Every morning I bike to work as the day is getting a little lighter and come back home when it has gotten dark again. While at work in the shop I meet many friendly people: new parents who want to create new traditions with their little ones, even if they don’t really get who Sinterklaas or Santa are yet; elderly people telling me how they love the shop because it reminds them of when they were young, and they tell me how they celebrated Sinterklaas or Christmas; people getting excited about giving a present rather than receiving it,they choose carefully, doubting whether the recipient will like it or not.
December has always meant a lot to me: my birthday, Sinterklaas (the Dutch version of Santa, who gets here on the evening of the 5th of December), and Christmas recitals at school on Christmas Eve and hot milk with chestnuts around the bonfire in the village in Italy.

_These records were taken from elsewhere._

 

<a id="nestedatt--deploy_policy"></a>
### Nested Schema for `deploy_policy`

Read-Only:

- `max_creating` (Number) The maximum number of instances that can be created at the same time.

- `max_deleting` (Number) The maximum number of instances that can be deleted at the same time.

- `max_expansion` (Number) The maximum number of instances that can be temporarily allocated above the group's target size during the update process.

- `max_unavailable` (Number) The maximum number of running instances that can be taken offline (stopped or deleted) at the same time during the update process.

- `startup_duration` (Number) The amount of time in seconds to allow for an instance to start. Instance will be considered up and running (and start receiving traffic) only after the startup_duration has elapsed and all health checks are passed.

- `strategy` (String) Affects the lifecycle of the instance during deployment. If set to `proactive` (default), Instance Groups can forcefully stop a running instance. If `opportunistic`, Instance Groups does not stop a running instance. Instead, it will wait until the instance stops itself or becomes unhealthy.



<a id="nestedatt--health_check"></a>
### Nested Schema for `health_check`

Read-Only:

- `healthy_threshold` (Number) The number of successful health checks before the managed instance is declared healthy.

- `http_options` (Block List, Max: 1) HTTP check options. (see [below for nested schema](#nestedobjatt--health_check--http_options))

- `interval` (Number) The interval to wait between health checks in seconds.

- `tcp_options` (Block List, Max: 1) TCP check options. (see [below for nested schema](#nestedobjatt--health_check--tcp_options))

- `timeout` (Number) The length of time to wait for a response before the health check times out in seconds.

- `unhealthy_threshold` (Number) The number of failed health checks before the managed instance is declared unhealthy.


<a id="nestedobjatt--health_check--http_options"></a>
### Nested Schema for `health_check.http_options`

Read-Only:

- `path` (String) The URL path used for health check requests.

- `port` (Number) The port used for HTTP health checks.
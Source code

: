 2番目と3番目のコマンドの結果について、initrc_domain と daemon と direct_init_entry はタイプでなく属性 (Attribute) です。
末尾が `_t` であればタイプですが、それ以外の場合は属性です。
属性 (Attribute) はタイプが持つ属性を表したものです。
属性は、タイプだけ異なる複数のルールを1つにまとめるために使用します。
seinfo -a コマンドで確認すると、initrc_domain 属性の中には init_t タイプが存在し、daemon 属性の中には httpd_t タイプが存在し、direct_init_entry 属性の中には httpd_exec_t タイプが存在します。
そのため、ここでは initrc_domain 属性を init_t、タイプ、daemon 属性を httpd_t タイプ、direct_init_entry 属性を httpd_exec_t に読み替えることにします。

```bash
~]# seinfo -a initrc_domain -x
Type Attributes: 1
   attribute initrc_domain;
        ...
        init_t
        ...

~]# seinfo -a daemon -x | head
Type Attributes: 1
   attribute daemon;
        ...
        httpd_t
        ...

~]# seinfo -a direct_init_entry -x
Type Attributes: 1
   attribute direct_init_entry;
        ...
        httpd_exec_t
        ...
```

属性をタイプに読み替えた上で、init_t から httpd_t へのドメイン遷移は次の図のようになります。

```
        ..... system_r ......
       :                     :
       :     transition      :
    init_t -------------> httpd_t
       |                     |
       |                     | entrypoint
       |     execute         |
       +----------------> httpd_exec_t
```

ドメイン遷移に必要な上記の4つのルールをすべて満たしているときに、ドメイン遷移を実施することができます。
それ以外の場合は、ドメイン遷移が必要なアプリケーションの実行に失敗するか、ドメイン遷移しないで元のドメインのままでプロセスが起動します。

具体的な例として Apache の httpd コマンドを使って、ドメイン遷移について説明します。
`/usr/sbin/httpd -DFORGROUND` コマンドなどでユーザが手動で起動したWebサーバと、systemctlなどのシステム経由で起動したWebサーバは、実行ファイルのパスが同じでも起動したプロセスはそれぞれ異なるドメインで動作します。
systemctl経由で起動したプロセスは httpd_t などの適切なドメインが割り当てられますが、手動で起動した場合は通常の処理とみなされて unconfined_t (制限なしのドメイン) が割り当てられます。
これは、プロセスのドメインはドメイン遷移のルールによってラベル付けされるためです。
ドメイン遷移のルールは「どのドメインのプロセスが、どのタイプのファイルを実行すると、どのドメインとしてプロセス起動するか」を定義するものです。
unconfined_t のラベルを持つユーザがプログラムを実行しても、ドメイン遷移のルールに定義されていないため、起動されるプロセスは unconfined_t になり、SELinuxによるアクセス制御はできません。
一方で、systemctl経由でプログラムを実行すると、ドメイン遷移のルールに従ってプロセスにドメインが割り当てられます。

I am such a sucker for traditions. Unlike my family, I am really emotionally tied to them (otherwise they wouldn’t be tradition, would they?) and I miss them once they fade away.
As a child December started with Sinterklaas evening, on the 5th. After dinner Sinterklaas would knock on the door and we’d find lots of presents on the doorsteps. Every present would be accompanied by a poem in rhyme, and sometimes the poem would direct you outside where you’d had to follow clues to get to your present. There would also be hot chocolate, chocolate letters, pepernoten and speculaas.
Then, on the 9th, it was my birthday. Every year my parents woke me up by singing “Er is er een jarig, hoera, hoera!” and brought me tea or coffee on bed (depending on the age). They gave me a present, sometimes wrapped with Sinterklaas wrapping paper because they hadn’t decided beforehand which present would be for my birthday.
A few weeks later, on the 24th, Christmas Eve, I’d be spending the evening being nervous and excited because of the school’s recital. Being the shiest kid at school, I usually was one of the background angels singing, or the turkey the Little Match Girl dreams about while she’s starving and freezing to death. One year, the last year of Elementary school, I was the protagonist, I still am proud of that part, I was an awesome calendar, arguing with a clock on who was more important.
After the recital we’d go back to the village me and my family lived in. There always was a big bonfire in front of the church, everyone sitting around it, staring at the fire, while drinking hot milk and eating chestnuts.
These traditions slowly faded with the years. My parents didn’t really want t celebrate Sinterklaas, even though I would have loved to. My birthday lost a little the excitement I had when I was little, and Christmas isn’t celebrated around the fire anymore. Now christmas is in a totally different country, with other people around me. Fortunately these people remind me that traditions fade but new traditions can be created.
In fact, without even noticing, we have now celebrated our new version of Sinterklaas three years in a row. And although I am not sitting chatting with people around a bonfire with Christmas, I get to talk to people everyday at work, I get a glimpse of their lives, and then once I get off work, around Christmas, Roberto comes to pick me up and we go and have a glass of Mulled wine, however disgusting it might be, it is extremely heartwarming. Just like the awareness that we can create more traditions in the future.
What are your childhood traditions? Are you carrying them on or have you created new ones? I want to hear all of your stories!